Alford is a young mechanic, who had prospered by dint of perseverance and had borne a good reputation. This was
evidenced when a friend advanced his own Government bonds to procure his release on bail. The killing occurred last February in the office of Hunter, in the Stimson block. It was the outgrowth of animosity of long standing, arising from business matters. Hunter was indebted to Alford under a judgment which Hunter persistently refused to pay. When Alford went to collect the judgment Hunter knocked him down. Alford then shot and killed the attorney. The defense will not deny the killing. Hunter made a dying statement accusing Alford of having murdered him.

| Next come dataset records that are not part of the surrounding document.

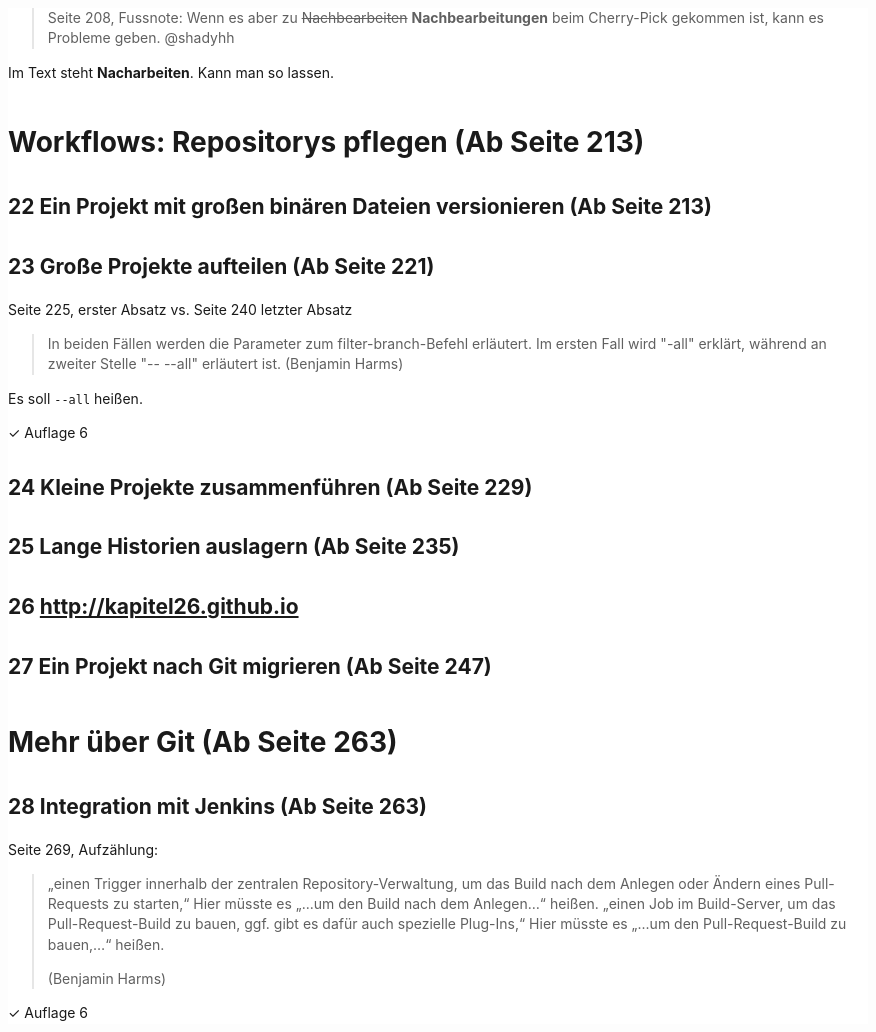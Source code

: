 > Seite 208, Fussnote: Wenn es aber zu ~~Nachbearbeiten~~ **Nachbearbeitungen** beim Cherry-Pick gekommen ist, kann es Probleme geben. @shadyhh

Im Text steht **Nacharbeiten**. Kann man so lassen.


# Workflows: Repositorys pflegen (Ab Seite 213)

## 22 Ein Projekt mit großen binären Dateien versionieren (Ab Seite 213)

## 23 Große Projekte aufteilen (Ab Seite 221)

Seite 225, erster Absatz vs. Seite 240 letzter Absatz

> In beiden Fällen werden die Parameter zum filter-branch-Befehl erläutert.
> Im ersten Fall wird "-all" erklärt, während an zweiter Stelle "-- --all" erläutert ist.
>  (Benjamin Harms)

Es soll `--all` heißen.

✓ Auflage 6

## 24 Kleine Projekte zusammenführen (Ab Seite 229)

## 25 Lange Historien auslagern (Ab Seite 235)

## 26 http://kapitel26.github.io

## 27 Ein Projekt nach Git migrieren (Ab Seite 247)

# Mehr über Git (Ab Seite 263)

## 28 Integration mit Jenkins (Ab Seite 263)

Seite 269, Aufzählung:

> „einen Trigger innerhalb der zentralen Repository-Verwaltung, um das Build nach dem Anlegen oder Ändern eines Pull-Requests zu starten,“
> Hier müsste es „...um den Build nach dem Anlegen…“ heißen.
> „einen Job im Build-Server, um das Pull-Request-Build zu bauen, ggf. gibt es dafür auch spezielle Plug-Ins,“
> Hier müsste es „...um den Pull-Request-Build zu bauen,…“ heißen.
>
> (Benjamin Harms)

✓ Auflage 6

Around this the legal battle will center the point that Hunter knocked Alford down with a cane whose silver head weighed three pounds will form the back of the defense. Over one hundred witnesses have been summoned. General Johnstone Jones will appear for the State, assisted by ex-Senator White, Charles Wellborn and Winder, and Creighton & Davis. Alford will be defended by Karl Rogers, Hon. Will Harris, Frank Flint and Paul Burks. For political reasons a great many lawyers have scrambled to assist in the defense.” – San Francisco Call
January 23, 1904: “THE UNCLE SAM MINING COMPANY is doing some development on the Hard Cash property.” – Randsburg Miner
LAWYER PURCHASES “HARD CASH MINE” On July 2nd 1947, The Bakersfield Californian reported that according to Stewart Fraser, who was the custodian of the Yellow Aster Mine at the time, that the Hard Cash Mine had been sold by the Yellow Aster Mining and Milling Corporation to an attorney by the name of Charles Potter from San Bernardino.